* **How to complete this task**: Could you output every record below exactly as it appears?
BEGIN
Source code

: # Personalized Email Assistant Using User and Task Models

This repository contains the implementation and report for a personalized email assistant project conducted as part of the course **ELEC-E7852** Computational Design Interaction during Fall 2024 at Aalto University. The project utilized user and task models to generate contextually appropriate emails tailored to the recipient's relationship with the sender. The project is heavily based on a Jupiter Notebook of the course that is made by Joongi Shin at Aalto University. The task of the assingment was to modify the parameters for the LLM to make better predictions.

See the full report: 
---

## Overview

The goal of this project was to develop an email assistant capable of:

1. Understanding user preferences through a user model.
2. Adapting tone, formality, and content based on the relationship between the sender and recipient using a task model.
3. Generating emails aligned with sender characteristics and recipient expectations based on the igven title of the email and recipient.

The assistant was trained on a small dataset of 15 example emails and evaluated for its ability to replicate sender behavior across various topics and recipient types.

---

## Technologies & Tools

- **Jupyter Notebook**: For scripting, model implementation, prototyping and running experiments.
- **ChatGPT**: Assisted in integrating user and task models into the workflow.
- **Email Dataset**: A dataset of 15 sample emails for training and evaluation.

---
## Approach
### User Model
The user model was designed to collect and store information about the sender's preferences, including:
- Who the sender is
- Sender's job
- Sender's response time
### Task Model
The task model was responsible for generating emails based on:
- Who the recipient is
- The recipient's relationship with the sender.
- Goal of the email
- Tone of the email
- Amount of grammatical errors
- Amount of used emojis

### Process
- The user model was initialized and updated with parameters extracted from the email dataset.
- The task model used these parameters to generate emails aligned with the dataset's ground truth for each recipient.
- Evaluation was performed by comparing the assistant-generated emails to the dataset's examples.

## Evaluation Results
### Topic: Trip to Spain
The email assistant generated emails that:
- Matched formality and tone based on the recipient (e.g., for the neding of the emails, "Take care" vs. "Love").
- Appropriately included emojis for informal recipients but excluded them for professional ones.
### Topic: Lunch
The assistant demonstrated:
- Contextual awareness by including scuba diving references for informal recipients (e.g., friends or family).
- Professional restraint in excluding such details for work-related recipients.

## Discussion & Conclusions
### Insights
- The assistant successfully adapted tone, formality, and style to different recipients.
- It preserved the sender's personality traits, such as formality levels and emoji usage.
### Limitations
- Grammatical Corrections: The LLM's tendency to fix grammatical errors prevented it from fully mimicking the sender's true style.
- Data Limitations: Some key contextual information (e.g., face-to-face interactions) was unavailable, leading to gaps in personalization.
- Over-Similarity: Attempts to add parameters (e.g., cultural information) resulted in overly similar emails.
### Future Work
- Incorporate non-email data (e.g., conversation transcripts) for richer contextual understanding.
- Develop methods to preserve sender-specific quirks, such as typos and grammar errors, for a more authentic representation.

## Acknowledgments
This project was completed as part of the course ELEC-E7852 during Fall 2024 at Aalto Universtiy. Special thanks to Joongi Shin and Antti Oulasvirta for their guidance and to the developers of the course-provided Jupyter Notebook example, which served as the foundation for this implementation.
END
* **Solution**:
Source code

: # Personalized Email Assistant Using User and Task Models

This repository contains the implementation and report for a personalized email assistant project conducted as part of the course **ELEC-E7852** Computational Design Interaction during Fall 2024 at Aalto University. The project utilized user and task models to generate contextually appropriate emails tailored to the recipient's relationship with the sender. The project is heavily based on a Jupiter Notebook of the course that is made by Joongi Shin at Aalto University. The task of the assingment was to modify the parameters for the LLM to make better predictions.

See the full report: 
---

## Overview

The goal of this project was to develop an email assistant capable of:

1. Understanding user preferences through a user model.
2. Adapting tone, formality, and content based on the relationship between the sender and recipient using a task model.
3. Generating emails aligned with sender characteristics and recipient expectations based on the igven title of the email and recipient.

The assistant was trained on a small dataset of 15 example emails and evaluated for its ability to replicate sender behavior across various topics and recipient types.

---

## Technologies & Tools

- **Jupyter Notebook**: For scripting, model implementation, prototyping and running experiments.
- **ChatGPT**: Assisted in integrating user and task models into the workflow.
- **Email Dataset**: A dataset of 15 sample emails for training and evaluation.

---
## Approach
### User Model
The user model was designed to collect and store information about the sender's preferences, including:
- Who the sender is
- Sender's job
- Sender's response time
### Task Model
The task model was responsible for generating emails based on:
- Who the recipient is
- The recipient's relationship with the sender.
- Goal of the email
- Tone of the email
- Amount of grammatical errors
- Amount of used emojis

### Process
- The user model was initialized and updated with parameters extracted from the email dataset.
- The task model used these parameters to generate emails aligned with the dataset's ground truth for each recipient.
- Evaluation was performed by comparing the assistant-generated emails to the dataset's examples.

## Evaluation Results
### Topic: Trip to Spain
The email assistant generated emails that:
- Matched formality and tone based on the recipient (e.g., for the neding of the emails, "Take care" vs. "Love").
- Appropriately included emojis for informal recipients but excluded them for professional ones.
### Topic: Lunch
The assistant demonstrated:
- Contextual awareness by including scuba diving references for informal recipients (e.g., friends or family).
- Professional restraint in excluding such details for work-related recipients.

## Discussion & Conclusions
### Insights
- The assistant successfully adapted tone, formality, and style to different recipients.
- It preserved the sender's personality traits, such as formality levels and emoji usage.
### Limitations
- Grammatical Corrections: The LLM's tendency to fix grammatical errors prevented it from fully mimicking the sender's true style.
- Data Limitations: Some key contextual information (e.g., face-to-face interactions) was unavailable, leading to gaps in personalization.
- Over-Similarity: Attempts to add parameters (e.g., cultural information) resulted in overly similar emails.
### Future Work
- Incorporate non-email data (e.g., conversation transcripts) for richer contextual understanding.
- Develop methods to preserve sender-specific quirks, such as typos and grammar errors, for a more authentic representation.

## Acknowledgments
This project was completed as part of the course ELEC-E7852 during Fall 2024 at Aalto Universtiy. Special thanks to Joongi Shin and Antti Oulasvirta for their guidance and to the developers of the course-provided Jupyter Notebook example, which served as the foundation for this implementation.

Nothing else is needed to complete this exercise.